*** SUPPLIED MATERIAL ***
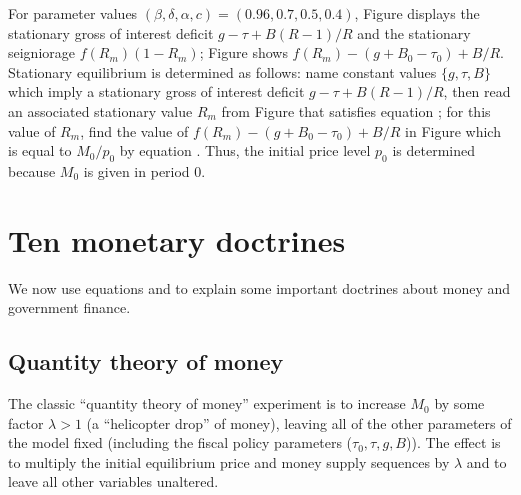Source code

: For parameter values $(\beta, \delta, \alpha, c) =
(0.96, 0.7, 0.5, 0.4)$,
Figure  displays the
stationary gross of
interest deficit $g- \tau+B(R-1)/R$ and the stationary seigniorage
$f(R_m)(1-R_m)$;
%
Figure  shows $f(R_m) - (g +B_0 -\tau_0) + B / R$. %
 Stationary equilibrium is
determined as follows:  name constant values $\{g,\tau,B\}$ which
imply a stationary gross of interest
deficit $g-\tau+ B(R-1)/R$, then read an associated stationary
value $R_m$
from %
Figure  that satisfies equation ; for this
value of $R_m$, find the value of $f(R_m) - (g +B_0 -\tau_0) + B / R$
in Figure  which is equal to $M_0/p_0$ by equation
. Thus, the initial price level $p_0$ is
determined because $M_0$ is given in period $0$.






\section{Ten monetary doctrines}\label{sec:10Mdoctrines}%
We now use equations  and  to explain
some important doctrines about money and government finance.
%
\subsection{Quantity theory of money}
  The classic ``quantity theory of money'' experiment is to increase
$M_0$ by some factor $\lambda >1$ (a ``helicopter drop'' of money),
leaving all of the other parameters of the model fixed (including the
fiscal policy parameters ($\tau_0, \tau,g, B$)).  The effect is to
multiply the initial equilibrium price and money supply sequences
by $\lambda$ and to leave all other variables unaltered.
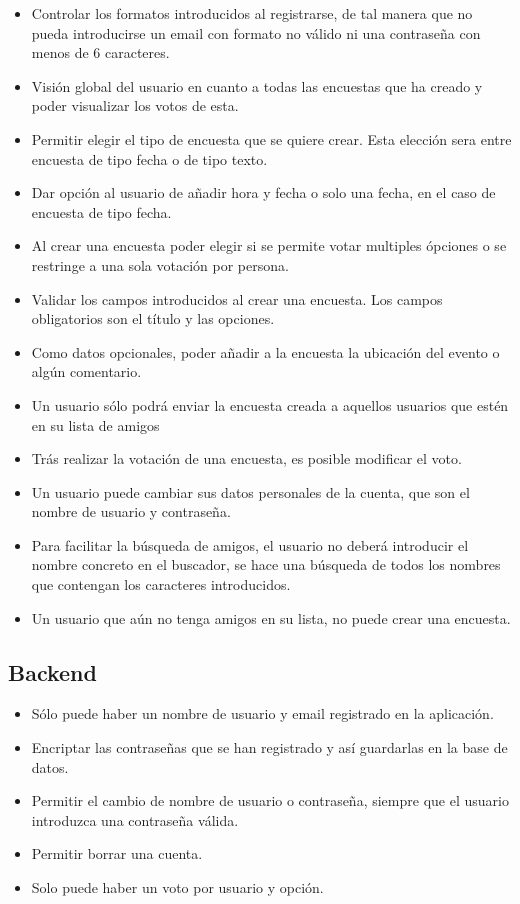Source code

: \documentclass[a4paper, 12pt]{book}
\begin{document}
\begin{itemize}
 \item Controlar los formatos introducidos al registrarse, de tal manera que no pueda introducirse un email con formato no v\'alido ni una contrase\~na con menos de 6 caracteres.
 \item Visi\'on global del usuario en cuanto a todas las encuestas que ha creado y poder visualizar los votos de esta.
 \item Permitir elegir el tipo de encuesta que se quiere crear. Esta elecci\'on sera entre encuesta de tipo fecha o de tipo texto.
 \item Dar opci\'on al usuario de a\~nadir hora y fecha o solo una fecha, en el caso de encuesta de tipo fecha.
 \item Al crear una encuesta poder elegir si se permite votar multiples \'opciones o se restringe a una sola votaci\'on por persona.
 \item Validar los campos introducidos al crear una encuesta. Los campos obligatorios son el t\'itulo y las opciones.
 \item Como datos opcionales, poder a\~nadir a la encuesta la ubicaci\'on del evento o alg\'un comentario.
 \item Un usuario s\'olo podr\'a enviar la encuesta creada a aquellos usuarios que est\'en en su lista de amigos
 \item Tr\'as realizar la votaci\'on de una encuesta, es posible modificar el voto.
 \item Un usuario puede cambiar sus datos personales de la cuenta, que son el nombre de usuario y contrase\~na.
\item Para facilitar la b\'usqueda de amigos, el usuario no deber\'a introducir el nombre concreto en el buscador, se hace una b\'usqueda de todos los nombres que contengan los caracteres introducidos.
\item Un usuario que a\'un no tenga amigos en su lista, no puede crear una encuesta.
\end{itemize}

\subsection{Backend}
\label{sec:objetivos-especificos}




\begin{itemize}
 \item S\'olo puede haber un nombre de usuario y email registrado en la aplicaci\'on.
 \item Encriptar las contrase\~nas que se han registrado y as\'i guardarlas en la base de datos.
 \item Permitir el cambio de nombre de usuario o contrase\~na, siempre que el usuario introduzca una contrase\~na v\'alida.
 \item Permitir borrar una cuenta.
\item Solo puede haber un voto por usuario y opci\'on.
 
 

\end{itemize}
\end{document}
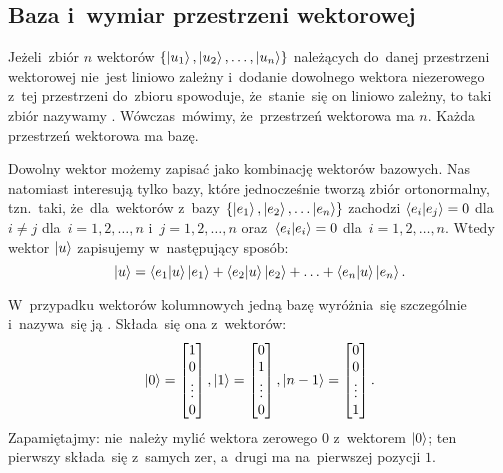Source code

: \subsection{Baza i~wymiar przestrzeni wektorowej}
Jeżeli~zbiór $n$ wektorów $\{\ket{u_1}, \ket{u_2}, \ldots, \ket{u_n}\}$
należących do~danej przestrzeni wektorowej nie~jest
liniowo zależny i~dodanie dowolnego wektora niezerowego z~tej przestrzeni
do~zbioru spowoduje, że~stanie~się on liniowo zależny, to taki zbiór nazywamy . Wówczas~mówimy, że~przestrzeń
wektorowa ma  $n$.
Każda przestrzeń wektorowa ma bazę.

Dowolny wektor możemy zapisać jako kombinację wektorów bazowych.
Nas natomiast interesują tylko bazy, które jednocześnie tworzą zbiór
ortonormalny, tzn.~taki, że~dla~wektorów z~bazy $\{\ket{e_1}, \ket{e_2}, \ldots
	\ket{e_n}\}$ zachodzi $\braket{e_i}{e_j}=0$ dla~$i\neq j$ dla~$i=1,2,\ldots,n$ i~$j=1,2,\ldots,n$ oraz~$\braket{e_i}{e_i}=0$
dla~$i=1,2,\ldots,n$. Wtedy wektor
$\ket{u}$ zapisujemy w~następujący sposób:
$$
	\ket{u}=\braket{e_1}{u}\ket{e_1} + \braket{e_2}{u}\ket{e_2} + \ldots + \braket{e_n}{u}\ket{e_n}.
$$

W~przypadku wektorów kolumnowych jedną bazę wyróżnia~się szczególnie i~nazywa~się
ją . Składa~się ona
z~wektorów:
$$
	\ket{0}=
	\begin{bmatrix}
		1      \\
		0      \\
		\vdots \\
		0      \\
	\end{bmatrix},
	\ket{1}=
	\begin{bmatrix}
		0      \\
		1      \\
		\vdots \\
		0      \\
	\end{bmatrix},
	\ket{n-1}=
	\begin{bmatrix}
		0      \\
		0      \\
		\vdots \\
		1      \\
	\end{bmatrix}.
$$
Zapamiętajmy: nie~należy mylić wektora zerowego $0$ z~wektorem $\ket{0}$; ten pierwszy
składa~się z~samych zer, a~drugi ma na~pierwszej pozycji $1$.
*** End of SUPPLIED MATERIAL ***
> WORK INSTRUCTIONS
The entries above should be written out in full, and any picture in them left out.

> YOUR RESPONSE
Source code

: For parameter values $(\beta, \delta, \alpha, c) =
(0.96, 0.7, 0.5, 0.4)$,
Figure  displays the
stationary gross of
interest deficit $g- \tau+B(R-1)/R$ and the stationary seigniorage
$f(R_m)(1-R_m)$;
%
Figure  shows $f(R_m) - (g +B_0 -\tau_0) + B / R$. %
 Stationary equilibrium is
determined as follows:  name constant values $\{g,\tau,B\}$ which
imply a stationary gross of interest
deficit $g-\tau+ B(R-1)/R$, then read an associated stationary
value $R_m$
from %
Figure  that satisfies equation ; for this
value of $R_m$, find the value of $f(R_m) - (g +B_0 -\tau_0) + B / R$
in Figure  which is equal to $M_0/p_0$ by equation
. Thus, the initial price level $p_0$ is
determined because $M_0$ is given in period $0$.






\section{Ten monetary doctrines}\label{sec:10Mdoctrines}%
We now use equations  and  to explain
some important doctrines about money and government finance.
%
\subsection{Quantity theory of money}
  The classic ``quantity theory of money'' experiment is to increase
$M_0$ by some factor $\lambda >1$ (a ``helicopter drop'' of money),
leaving all of the other parameters of the model fixed (including the
fiscal policy parameters ($\tau_0, \tau,g, B$)).  The effect is to
multiply the initial equilibrium price and money supply sequences
by $\lambda$ and to leave all other variables unaltered.
Source code

: \documentclass[a4paper, 12pt]{book}
\begin{document}
\begin{itemize}
 \item Controlar los formatos introducidos al registrarse, de tal manera que no pueda introducirse un email con formato no v\'alido ni una contrase\~na con menos de 6 caracteres.
 \item Visi\'on global del usuario en cuanto a todas las encuestas que ha creado y poder visualizar los votos de esta.
 \item Permitir elegir el tipo de encuesta que se quiere crear. Esta elecci\'on sera entre encuesta de tipo fecha o de tipo texto.
 \item Dar opci\'on al usuario de a\~nadir hora y fecha o solo una fecha, en el caso de encuesta de tipo fecha.
 \item Al crear una encuesta poder elegir si se permite votar multiples \'opciones o se restringe a una sola votaci\'on por persona.
 \item Validar los campos introducidos al crear una encuesta. Los campos obligatorios son el t\'itulo y las opciones.
 \item Como datos opcionales, poder a\~nadir a la encuesta la ubicaci\'on del evento o alg\'un comentario.
 \item Un usuario s\'olo podr\'a enviar la encuesta creada a aquellos usuarios que est\'en en su lista de amigos
 \item Tr\'as realizar la votaci\'on de una encuesta, es posible modificar el voto.
 \item Un usuario puede cambiar sus datos personales de la cuenta, que son el nombre de usuario y contrase\~na.
\item Para facilitar la b\'usqueda de amigos, el usuario no deber\'a introducir el nombre concreto en el buscador, se hace una b\'usqueda de todos los nombres que contengan los caracteres introducidos.
\item Un usuario que a\'un no tenga amigos en su lista, no puede crear una encuesta.
\end{itemize}

\subsection{Backend}
\label{sec:objetivos-especificos}




\begin{itemize}
 \item S\'olo puede haber un nombre de usuario y email registrado en la aplicaci\'on.
 \item Encriptar las contrase\~nas que se han registrado y as\'i guardarlas en la base de datos.
 \item Permitir el cambio de nombre de usuario o contrase\~na, siempre que el usuario introduzca una contrase\~na v\'alida.
 \item Permitir borrar una cuenta.
\item Solo puede haber un voto por usuario y opci\'on.
 
 

\end{itemize}
\end{document}
Source code

: \subsection{Baza i~wymiar przestrzeni wektorowej}
Jeżeli~zbiór $n$ wektorów $\{\ket{u_1}, \ket{u_2}, \ldots, \ket{u_n}\}$
należących do~danej przestrzeni wektorowej nie~jest
liniowo zależny i~dodanie dowolnego wektora niezerowego z~tej przestrzeni
do~zbioru spowoduje, że~stanie~się on liniowo zależny, to taki zbiór nazywamy . Wówczas~mówimy, że~przestrzeń
wektorowa ma  $n$.
Każda przestrzeń wektorowa ma bazę.

Dowolny wektor możemy zapisać jako kombinację wektorów bazowych.
Nas natomiast interesują tylko bazy, które jednocześnie tworzą zbiór
ortonormalny, tzn.~taki, że~dla~wektorów z~bazy $\{\ket{e_1}, \ket{e_2}, \ldots
	\ket{e_n}\}$ zachodzi $\braket{e_i}{e_j}=0$ dla~$i\neq j$ dla~$i=1,2,\ldots,n$ i~$j=1,2,\ldots,n$ oraz~$\braket{e_i}{e_i}=0$
dla~$i=1,2,\ldots,n$. Wtedy wektor
$\ket{u}$ zapisujemy w~następujący sposób:
$$
	\ket{u}=\braket{e_1}{u}\ket{e_1} + \braket{e_2}{u}\ket{e_2} + \ldots + \braket{e_n}{u}\ket{e_n}.
$$

W~przypadku wektorów kolumnowych jedną bazę wyróżnia~się szczególnie i~nazywa~się
ją . Składa~się ona
z~wektorów:
$$
	\ket{0}=
	\begin{bmatrix}
		1      \\
		0      \\
		\vdots \\
		0      \\
	\end{bmatrix},
	\ket{1}=
	\begin{bmatrix}
		0      \\
		1      \\
		\vdots \\
		0      \\
	\end{bmatrix},
	\ket{n-1}=
	\begin{bmatrix}
		0      \\
		0      \\
		\vdots \\
		1      \\
	\end{bmatrix}.
$$
Zapamiętajmy: nie~należy mylić wektora zerowego $0$ z~wektorem $\ket{0}$; ten pierwszy
składa~się z~samych zer, a~drugi ma na~pierwszej pozycji $1$.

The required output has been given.